Although the matrix $Z$ is not diagonal, the following assumption for the dictionary functions $\{|\psi_{i}\rangle\}$ makes the discussion simple: the functions $\{|\psi_{i}\rangle\}$ consist of monomial basis functions. Then, an element in $\{|\psi_{i}\rangle\}$ has the following form:

\displaystyle|\bm{n}\rangle\equiv\prod_{d=1}^{D}x_{d}^{n_{d}},

(73)

where $\bm{n}=\{n_{1},n_{2},\dots,n_{D}\}$ . The corresponding bra state is defined as

\displaystyle\langle\bm{n}|\equiv\int\prod_{d=1}^{D}\rmd x_{d}\,\delta(x_{d})\left(\frac{\partial}{\partial x_{d}}\right)^{n_{d}}(\cdot).

(74)

Then, we have the following orthogonal relation:

\displaystyle\langle\bm{n}|\bm{m}\rangle=\int\prod_{d=1}^{D}\rmd x_{d}\,\delta(x_{d})\left(\frac{\partial}{\partial x_{d}}\right)^{n_{d}}x_{d}^{m_{d}}=\prod_{d=1}^{D}n_{d}!\delta_{n_{d},m_{d}}.

(75)

Note that the monomial functions for the observable states,

\displaystyle|\{1,0,\dots,0\}\rangle=|x_{1}\rangle\quad\textrm{and}\quad|\{0,1,\dots,0\}\rangle=|x_{2}\rangle,

(76)

should not be included in $\{|\psi_{i}\rangle\}$ . Using the above assumption for the dictionary functions, we have the following matrix $Z$ in (71):

\displaystyle Z=\left[\begin{array}[]{cccccc}1&0&0&0&\cdots&0\\ 0&1&0&0&\cdots&0\\ 0&0&z_{1}&0&\cdots&0\\ \vdots&\vdots&\vdots&\vdots&\ddots&\vdots\\ 0&0&0&0&\cdots&z_{N_{\mathrm{dic}}^{\overline{\mathcal{O}}}}\end{array}\right],

(82)

where we denote the diagonal part with $\{z_{i}|i=1,\dots,N_{\mathrm{dic}}^{\overline{\mathcal{O}}}\}$ . Since the matrix $Z$ is diagonal, $Z^{-1}$ is also diagonal, which leads to

	$\displaystyle\frac{\rmd}{\rmd t}\left[\begin{array}[]{c}\bm{c}^{\phi,\mathcal{O}}(t)\\ \bm{c}^{\phi,\overline{\mathcal{O}}}(t)\\ \end{array}\right]$	$\displaystyle=Z^{-1}\left[\begin{array}[]{cc}\widetilde{L}^{\mathcal{O}\mathcal{O}}&\widetilde{L}^{\mathcal{O}\overline{\mathcal{O}}}\\ \widetilde{L}^{\overline{\mathcal{O}}\mathcal{O}}&\widetilde{L}^{\overline{\mathcal{O}}\overline{\mathcal{O}}}\end{array}\right]\left[\begin{array}[]{c}\bm{c}^{\phi,\mathcal{O}}(t)\\ \bm{c}^{\phi,\overline{\mathcal{O}}}(t)\\ \end{array}\right]$			(89)
		$\displaystyle=\left[\begin{array}[]{cc}\widetilde{L}^{\mathcal{O}\mathcal{O}}&\widetilde{L^{\prime}}^{\mathcal{O}\overline{\mathcal{O}}}\\ \widetilde{L^{\prime}}^{\overline{\mathcal{O}}\mathcal{O}}&\widetilde{L^{\prime}}^{\overline{\mathcal{O}}\overline{\mathcal{O}}}\end{array}\right]\left[\begin{array}[]{c}\bm{c}^{\phi,\mathcal{O}}(t)\\ \bm{c}^{\phi,\overline{\mathcal{O}}}(t)\\ \end{array}\right].$			(94)

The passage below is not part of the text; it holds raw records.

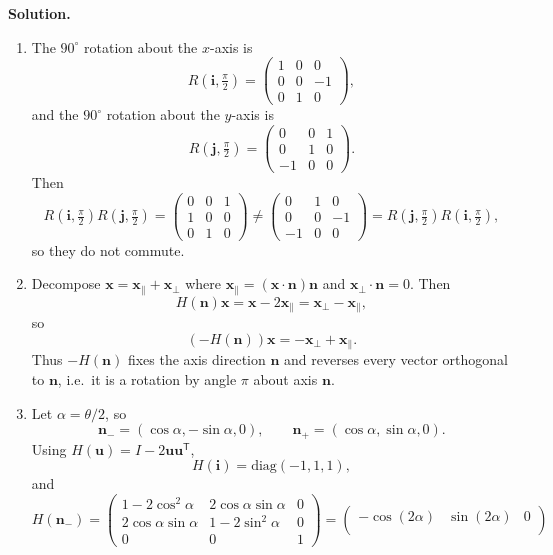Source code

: \documentclass[12pt,a4paper]{article}
\theoremstyle{plain}
\theoremstyle{definition}      %
\begin{document}
\textbf{Solution.}
\begin{enumerate}[label=(\alph*)]
	\item The $90^\circ$ rotation about the $x$-axis is
	\[
	R(\mathbf i,\tfrac{\pi}{2})=
	\begin{pmatrix}
		1&0&0\\
		0&0&-1\\
		0&1&0
	\end{pmatrix},
	\]
	and the $90^\circ$ rotation about the $y$-axis is
	\[
	R(\mathbf j,\tfrac{\pi}{2})=
	\begin{pmatrix}
		0&0&1\\
		0&1&0\\
		-1&0&0
	\end{pmatrix}.
	\]
	Then
	\[
	R(\mathbf i,\tfrac{\pi}{2})R(\mathbf j,\tfrac{\pi}{2})
	=
	\begin{pmatrix}
		0&0&1\\
		1&0&0\\
		0&1&0
	\end{pmatrix}
	\neq
	\begin{pmatrix}
		0&1&0\\
		0&0&-1\\
		-1&0&0
	\end{pmatrix}
	=
	R(\mathbf j,\tfrac{\pi}{2})R(\mathbf i,\tfrac{\pi}{2}),
	\]
	so they do not commute.
	\item Decompose $\mathbf x=\mathbf x_\parallel+\mathbf x_\perp$ where
	$\mathbf x_\parallel=(\mathbf x\cdot\mathbf n)\mathbf n$ and $\mathbf x_\perp\cdot\mathbf n=0$.
	Then
	\[
	H(\mathbf n)\mathbf x=\mathbf x-2\mathbf x_\parallel=\mathbf x_\perp-\mathbf x_\parallel,
	\]
	so
	\[
	(-H(\mathbf n))\mathbf x=-\mathbf x_\perp+\mathbf x_\parallel.
	\]
	Thus $-H(\mathbf n)$ fixes the axis direction $\mathbf n$ and reverses every vector orthogonal to $\mathbf n$, i.e.\ it is a rotation by angle $\pi$ about axis $\mathbf n$.
	\item Let $\alpha=\theta/2$, so
	\[
	\mathbf n_-=(\cos\alpha,-\sin\alpha,0),\qquad \mathbf n_+=(\cos\alpha,\sin\alpha,0).
	\]
	Using $H(\mathbf u)=I-2\mathbf u\mathbf u^{\mathsf T}$,
	\[
	H(\mathbf i)=\mathrm{diag}(-1,1,1),
	\]
	and
	\[
	H(\mathbf n_-)=
	\begin{pmatrix}
		1-2\cos^2\alpha & 2\cos\alpha\sin\alpha & 0\\
		2\cos\alpha\sin\alpha & 1-2\sin^2\alpha & 0\\
		0&0&1
	\end{pmatrix}
	=
	\begin{pmatrix}
		-\cos(2\alpha) & \sin(2\alpha) & 0\\

\end{pmatrix}\]
\end{enumerate}
\end{document}

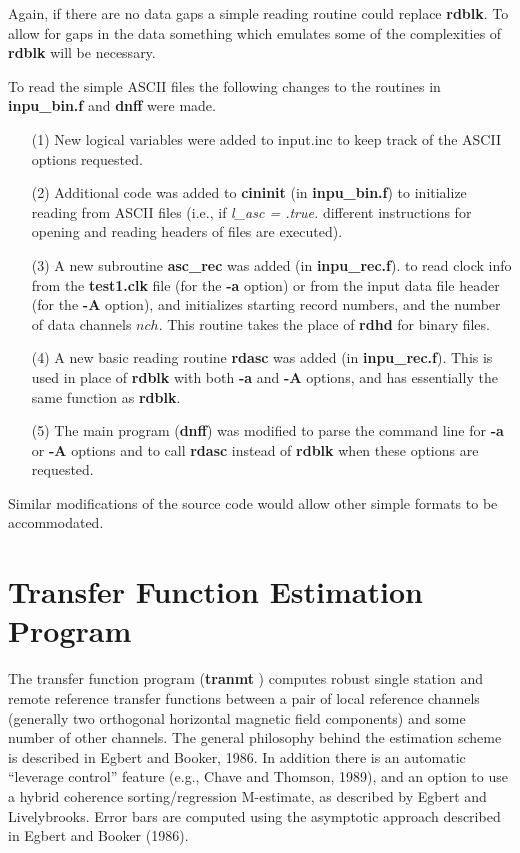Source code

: Again, if there are no data gaps a simple reading routine
could replace {\bf rdblk}.
To allow for gaps in the data something which emulates
some of the complexities of {\bf rdblk} will be necessary.

To read the simple ASCII files the following changes to the
routines in {\bf inpu\_bin.f} and {\bf dnff} were made.

\begin{itemize}
\item[(1)]
New logical variables were added to input.inc
to keep track of the ASCII options requested.
\item[(2)]
Additional code was added to {\bf cininit} (in {\bf inpu\_bin.f}) to
initialize reading  from ASCII files (i.e., if {\it l\_asc = .true.}
different instructions for opening and reading headers of files are
executed).
\item[(3)]
A new subroutine {\bf asc\_rec} was added (in {\bf inpu\_rec.f}).
to read
clock info from the {\bf test1.clk} file (for the {\bf -a} option)
or from the input data file header (for the {\bf -A} option),
and initializes starting record numbers, and the number of data
channels $nch$.  This routine takes the place of 
{\bf rdhd} for binary files.
\item[(4)]
A new basic reading routine {\bf rdasc} was added
(in {\bf inpu\_rec.f}).
This is used in place of {\bf rdblk} with both {\bf -a} and
{\bf -A} options,
and has essentially the same function as {\bf rdblk}.
\item[(5)]
The main program ({\bf dnff}) was modified to parse the
command line for {\bf -a} or {\bf -A}
options and to call {\bf rdasc}
instead of {\bf rdblk} when these options are requested.
\end{itemize}

Similar modifications of the source code would allow other simple
formats to be accommodated.

\section{Transfer Function Estimation Program}

The transfer function program ({\bf tranmt} )
computes robust single station and remote reference transfer functions
between a pair of local reference channels (generally two orthogonal
horizontal magnetic field components) and some number of other channels.
The general philosophy behind the estimation scheme is described in
Egbert and Booker, 1986.  In addition there is an automatic ``leverage
control'' feature (e.g., Chave and Thomson, 1989), and an option
to use a hybrid coherence sorting/regression M-estimate, as described
by Egbert and Livelybrooks.  Error bars are computed using the asymptotic
approach described in Egbert and Booker (1986).

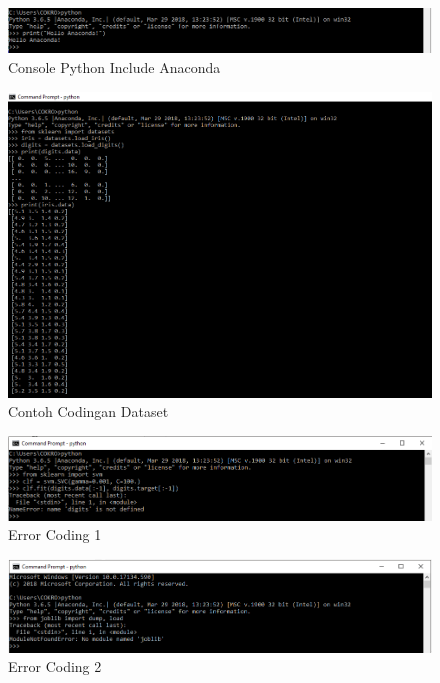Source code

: \begin{enumerate}
\begin{itemize}
\begin{figure}[ht]
      \centerline{\includegraphics[width=1\textwidth]
      {figures/c3}}
      \caption{Console Python Include Anaconda}
      \label{c3}
      \end{figure}

\begin{figure}[ht]
      \centerline{\includegraphics[width=1\textwidth]
      {figures/c4}}
      \caption{Contoh Codingan Dataset}
      \label{c4}
      \end{figure}

\begin{figure}[ht]
      \centerline{\includegraphics[width=1\textwidth]
      {figures/c5}}
      \caption{Error Coding 1}
      \label{c5}
      \end{figure}

\begin{figure}[ht]
      \centerline{\includegraphics[width=1\textwidth]
      {figures/c6}}
      \caption{Error Coding 2}
      \label{c6}
      \end{figure}



\end{itemize}
\end{enumerate}
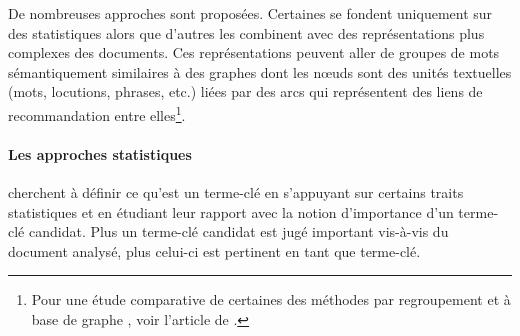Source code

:         De nombreuses approches sont proposées. Certaines se fondent uniquement
        sur des statistiques alors que d'autres les combinent avec des
        représentations plus complexes des documents. Ces représentations
        peuvent aller de groupes de mots sémantiquement similaires à des graphes
        dont les n\oe{}uds sont des unités textuelles (mots, locutions, phrases,
        etc.) liées par des arcs qui représentent des liens de recommandation
        entre elles\footnote{Pour une étude comparative de certaines des
        méthodes par regroupement \cite{liu2009keycluster} et à base de graphe
        \cite{mihalcea2004textrank, wan2008expandrank}, voir l'article de
        .}.

        \paragraph{Les approches statistiques}
          cherchent à définir ce qu'est un terme-clé en s'appuyant sur certains
          traits statistiques et en étudiant leur rapport avec la notion
          d'importance d'un terme-clé candidat. Plus un terme-clé candidat est
          jugé important vis-à-vis du document analysé, plus celui-ci est
          pertinent en tant que terme-clé.

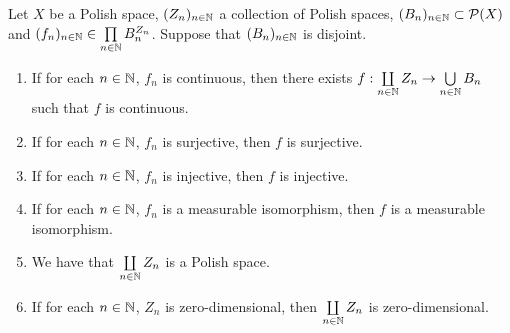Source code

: \documentclass{book}
\begin{document}
	\begin{ex} 
		Let $X$ be a Polish space, $(Z_n)_{n \in \mathbb{N}}$ a collection of Polish spaces, $(B_n)_{n \in \mathbb{N}} \subset \mathcal{P}(X)$ and $(f_n)_{n \in \mathbb{N}} \in \prod\limits_{n \in \mathbb{N}} B_n^{Z_n}$. Suppose that $(B_n)_{n \in \mathbb{N}}$ is disjoint. 
		\begin{enumerate}
			\item If for each $n \in \mathbb{N}$, $f_n$ is continuous, then there exists $f: \coprod\limits_{n \in \mathbb{N}} Z_n \rightarrow \bigcup\limits_{n \in \mathbb{N}} B_n$ such that $f$ is continuous. 
			\item If for each $n \in \mathbb{N}$, $f_n$ is surjective, then $f$ is surjective.
			\item If for each $n \in \mathbb{N}$, $f_n$ is injective, then $f$ is injective.
			\item If for each $n \in \mathbb{N}$, $f_n$ is a measurable isomorphism, then $f$ is a measurable isomorphism.
			\item We have that $\coprod\limits_{n \in \mathbb{N}} Z_n$ is a Polish space.
			\item If for each $n \in \mathbb{N}$, $Z_n$ is zero-dimensional, then $\coprod\limits_{n \in \mathbb{N}} Z_n$ is zero-dimensional.
		\end{enumerate}
	\end{ex}
\end{document}
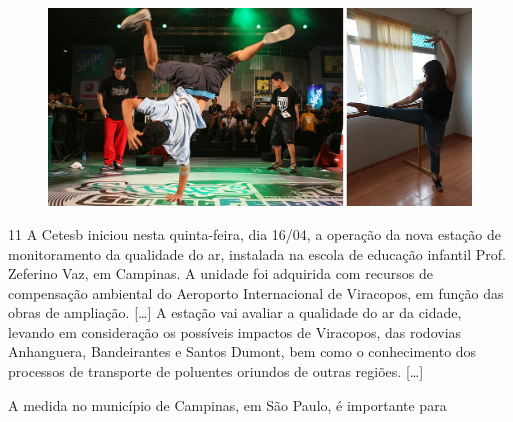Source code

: \begin{figure}[htpb!]
\includegraphics[width=.7\textwidth]{./imgs/art35cd.png}
\end{figure}




%
%

\pagebreak
\num{11} A Cetesb iniciou nesta quinta-feira, dia 16/04, a operação da nova
estação de monitoramento da qualidade do ar, instalada na escola de
educação infantil Prof. Zeferino Vaz, em Campinas. A unidade foi
adquirida com recursos de compensação ambiental do Aeroporto
Internacional de Viracopos, em função das obras de ampliação. {[}\ldots{}{]} A estação
vai avaliar a qualidade do ar da cidade, levando em consideração os
possíveis impactos de Viracopos, das rodovias Anhanguera, Bandeirantes e
Santos Dumont, bem como o conhecimento dos processos de transporte de
poluentes oriundos de outras regiões. {[}\ldots{}{]}


A medida no município de Campinas, em São Paulo, é
importante para

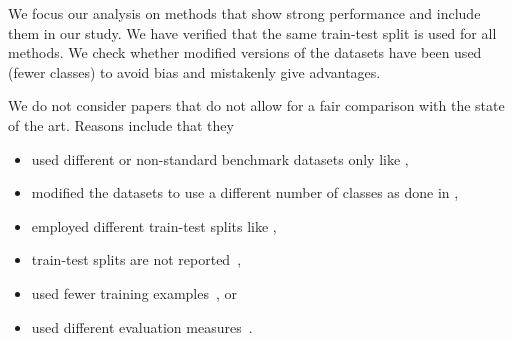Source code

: \documentclass[acmsmall,nonacm]{acmart}
\begin{document}
We focus our analysis on methods that show strong performance and include them in our study.
We have verified that the same train-test split is used for all methods.
We check whether modified versions of the datasets have been used (\eg fewer classes) to avoid bias and mistakenly give advantages.

We do not consider papers that do not allow for a fair comparison with the state of the art.
Reasons include that they 
\begin{itemize}
\item used different or non-standard benchmark datasets only like \cite{
petridis2024textclassificationneuralnetworks,
peng2025text,
petridis2024textclassificationneuralnetworks,
DBLP:journals/nca/JiaJDZLXC23-mhgat,
10748883-boing-aviation-paper,
LMTCSG-10705790,
AGBESI2024e38515,
10.1007/978-3-031-72350-6_20,
DBLP:journals/corr/abs-2408-15650,
Wei_Sun_2024,
DBLP:conf/kdd/Yu00S24,
DBLP:conf/sigir/DaiYCX24, 
DBLP:journals/corr/abs-2403-03293, 
10.1016/j.datak.2024.102306,
DBLP:journals/access/ThaminkaewLV24,
DBLP:journals/tkde/HuLZHNL24,
DBLP:conf/coling/LyKCK24,
JAMSHIDI2024102306,
DBLP:journals/corr/abs-2401-01667-MLP-Compass,
thaminkaew2024ieeeaccess,
li2023chatgpt,yu2023open,yuan2023revisiting,
zhu2023,
chae_davidson_2023,
zhang2023pretraining,
Yang-ClimateChangeClassifiert-2023,
DBLP:journals/apin/TanRW23,
bgnn-xml,
DBLP:conf/ijcnn/TranSZPB22,
LiuEtAl2022-LongText,
DBLP:conf/aiia/BreazzanoC021a,
DBLP:journals/corr/abs-2206-07253,
DBLP:journals/corr/abs-2112-11389,
chalkidis-etal-2020-empirical,
DBLP:conf/eacl/SchwenkBCL17,gururangan-etal-2019-variational},

\item modified the datasets to use a different number of classes as done in \cite{DBLP:conf/coling/ZhouQZXBX16,DBLP:conf/aaai/LaiXLZ15,MTAPparlakNovelFeatureClassbased2023},

\item employed different train-test splits like
\cite{
donabauer2024tokenlevelgraphsshorttext,
DBLP:journals/eswa/ReusensSTSVBB24,
edwards2024language,
StylianouEtAl2023,
DBLP:journals/corr/abs-2211-02563,
DBLP:conf/ijcnn/SunHCYSM22,
raihan2021-survey,
DBLP:conf/icaart/PalSS20,
moreo2020,
canutoThoroughEvaluationDistanceBased2018}, 

\item train-test splits are not reported~\cite{moreo2020,sf-cnn-iasc.2023.027429,YuanEtAl-MSVM-kNN-2008},

\item used fewer training examples~\cite{
DBLP:conf/acl/LiangZ0Z24,
DBLP:conf/aaai/LiuZ0ZWMCYZ24,
Xie2024DataLT,
zhu2023,
duarte2023review,
DBLP:journals/corr/abs-2301-10481,
DBLP:conf/emnlp/ZhengWYD22,
DBLP:conf/ijcnn/SunHCYSM22,DBLP:conf/emnlp/WangWYD21}, 
or

\item used different evaluation measures~\cite{tan2022,DBLP:conf/emnlp/HuangGKOO21}.

\end{itemize}
\end{document}
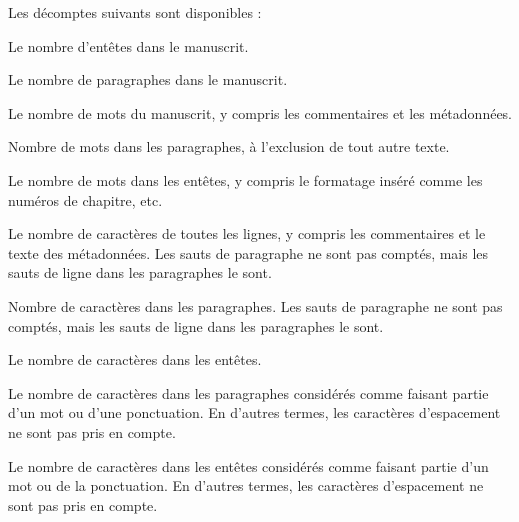 \documentclass[a4paper,11pt,french]{sphinxmanual}
\begin{document}
\sphinxAtStartPar
Les décomptes suivants sont disponibles :
\begin{description}
\sphinxAtStartPar
Le nombre d’en\sphinxhyphen{}têtes dans le manuscrit.

\sphinxAtStartPar
Le nombre de paragraphes dans le manuscrit.

\sphinxAtStartPar
Le nombre de mots du manuscrit, y compris les commentaires et les métadonnées.

\sphinxAtStartPar
Nombre de mots dans les paragraphes, à l’exclusion de tout autre texte.

\sphinxAtStartPar
Le nombre de mots dans les en\sphinxhyphen{}têtes, y compris le formatage inséré comme les numéros de chapitre, etc.

\sphinxAtStartPar
Le nombre de caractères de toutes les lignes, y compris les commentaires et le texte des métadonnées. Les sauts de paragraphe ne sont pas comptés, mais les sauts de ligne dans les paragraphes le sont.

\sphinxAtStartPar
Nombre de caractères dans les paragraphes. Les sauts de paragraphe ne sont pas comptés, mais les sauts de ligne dans les paragraphes le sont.

\sphinxAtStartPar
Le nombre de caractères dans les en\sphinxhyphen{}têtes.

\sphinxAtStartPar
Le nombre de caractères dans les paragraphes considérés comme faisant partie d’un mot ou d’une ponctuation. En d’autres termes, les caractères d’espacement ne sont pas pris en compte.

\sphinxAtStartPar
Le nombre de caractères dans les en\sphinxhyphen{}têtes considérés comme faisant partie d’un mot ou de la ponctuation. En d’autres termes, les caractères d’espacement ne sont pas pris en compte.

\end{description}
\end{document}

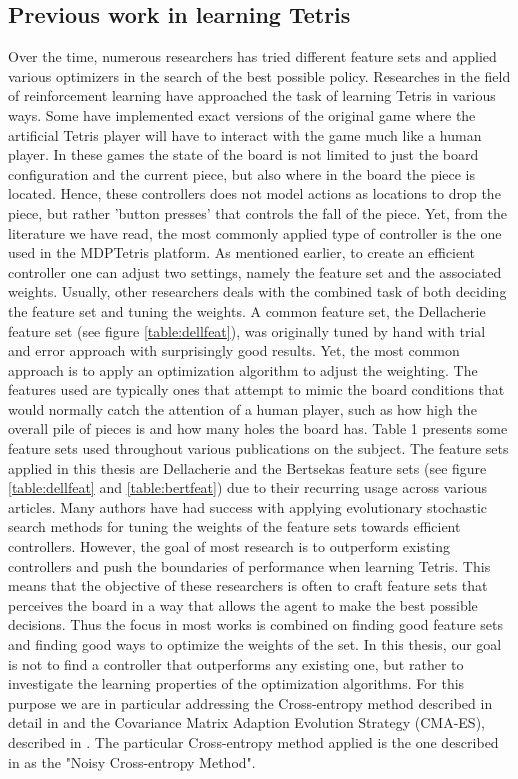 \subsection{Previous work in learning Tetris\label{prevWork}}
Over the time, numerous researchers has tried different feature 
sets and applied various optimizers in the search of the best 
possible policy. Researches in the field
of reinforcement learning have approached the task of learning Tetris
in various ways. Some have implemented exact versions of the original game
where the artificial Tetris player will have to interact with the 
game much like a human player. In these games the state of the board is not limited
to just the board configuration and the current piece, but also where in the 
board the piece is located. Hence, these controllers does not model actions 
as locations to drop the piece, but rather 'button presses' that controls the
fall of the piece. Yet, from the literature we have read, the most commonly applied 
type of controller is the one used in the MDPTetris platform. As mentioned earlier,
to create an efficient controller one can adjust two settings, namely the feature set 
and the associated weights. 
Usually, other researchers deals with the combined task of both
deciding the feature set and tuning the weights. A common 
feature set, the Dellacherie feature set (see figure \ref{table:dellfeat}),
was originally tuned by hand with trial and error approach with surprisingly 
good results. Yet, the most common approach is to apply an optimization 
algorithm to adjust the weighting.
The features used are typically
ones that attempt to mimic the board conditions that would
normally catch the attention of a human player, such as
how high the overall pile of pieces is and how many holes 
the board has. Table 1 \citep{scherrer2009:b}
presents some feature sets used throughout various publications
on the subject. The feature sets applied in this thesis are 
Dellacherie and the Bertsekas feature sets 
(see figure \ref{table:dellfeat} and \ref{table:bertfeat}) due 
to their recurring usage across various articles.
Many authors have had success
with applying evolutionary stochastic search methods for tuning 
the weights of the feature sets towards
efficient controllers. However, the goal of most research 
is to outperform existing controllers and push the boundaries
of performance when learning Tetris. This means that the objective of
these researchers is often to craft feature sets that perceives the 
board in a way that allows the agent to make the best possible decisions.
Thus the focus in most works is combined on finding good feature sets and 
finding good ways to optimize the weights of the set. In this thesis,
our goal is not to find a controller that outperforms any existing one,
but rather to investigate the learning properties of the optimization algorithms.
For this purpose
we are in particular addressing the
Cross-entropy method described in detail in \citep{cetut2014} and the
Covariance Matrix Adaption Evolution Strategy (CMA-ES), described 
in \citep{hansen2011}. The particular Cross-entropy method applied 
is the one described in \citep{szita:06} as the "Noisy Cross-entropy Method".\\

Note that the multiplication of the diagonal matrix $Z^{-1}$ does not change the relationship between observable and unobserved functions. Since (94) has the same form as (41), we finally obtain the following equation similar to (44):

\displaystyle\frac{\rmd}{\rmd t}\bm{c}^{\phi,\mathcal{O}}(t)=\widetilde{L}^{\mathcal{O}\mathcal{O}}\bm{c}^{\phi,\mathcal{O}}(t)+\widetilde{L^{\prime}}^{\mathcal{O}\overline{\mathcal{O}}}\int_{0}^{t}\rme^{(t-s)\widetilde{L^{\prime}}^{\overline{\mathcal{O}}\overline{\mathcal{O}}}}\widetilde{L^{\prime}}^{\overline{\mathcal{O}}\mathcal{O}}\bm{c}^{\phi,\mathcal{O}}(s)\rmd s+\widetilde{L^{\prime}}^{\mathcal{O}\overline{\mathcal{O}}}\rme^{t\widetilde{L^{\prime}}^{\overline{\mathcal{O}}\overline{\mathcal{O}}}}\bm{c}^{\phi,\overline{\mathcal{O}}}(0).

(95)

Although the form of (95) is similar to (41), there are differences. First, (95) is a vector-state equation for only one function $\phi$ . Second, the initial values of the coefficients $\{\bm{c}^{\phi,\mathcal{O}}(0)\}$ are one-hot because we focus only on the observable functions $\{x_{d}|d\in\mathcal{O}\}$ . For example, assume that we focus on $x_{1}$ . Hence, we have the following equation for $\phi=x_{1}$ at the initial time $t=0$ :

\displaystyle x_{1}=\phi(\underline{\bm{x}},0)=\sum_{d\in\mathcal{O}}c^{\phi,\mathcal{O}}_{d}(0)|x_{d}\rangle+\sum_{i=1}^{N_{\mathrm{dic}}^{\overline{\mathcal{O}}}}c^{\phi,\overline{\mathcal{O}}}_{i}(0)|\psi_{i}\rangle,

(96)

which indicates that only the first element, $c^{\phi,\mathcal{O}}_{1}(0)$ , is 1, and the other terms become zero because the left-hand side is the function $x_{1}$ . Then, different from the time-dependent basis functions, the third term in the right-hand side in (95), i.e., the noise term, vanishes;

\displaystyle\frac{\rmd}{\rmd t}\bm{c}^{\phi,\mathcal{O}}(t)=\widetilde{M}\bm{c}^{\phi,\mathcal{O}}(t)-\int_{0}^{t}\widetilde{K}_{\mathrm{mem}}(t-s)\bm{c}^{\phi,\mathcal{O}}(s)\rmd s,

(97)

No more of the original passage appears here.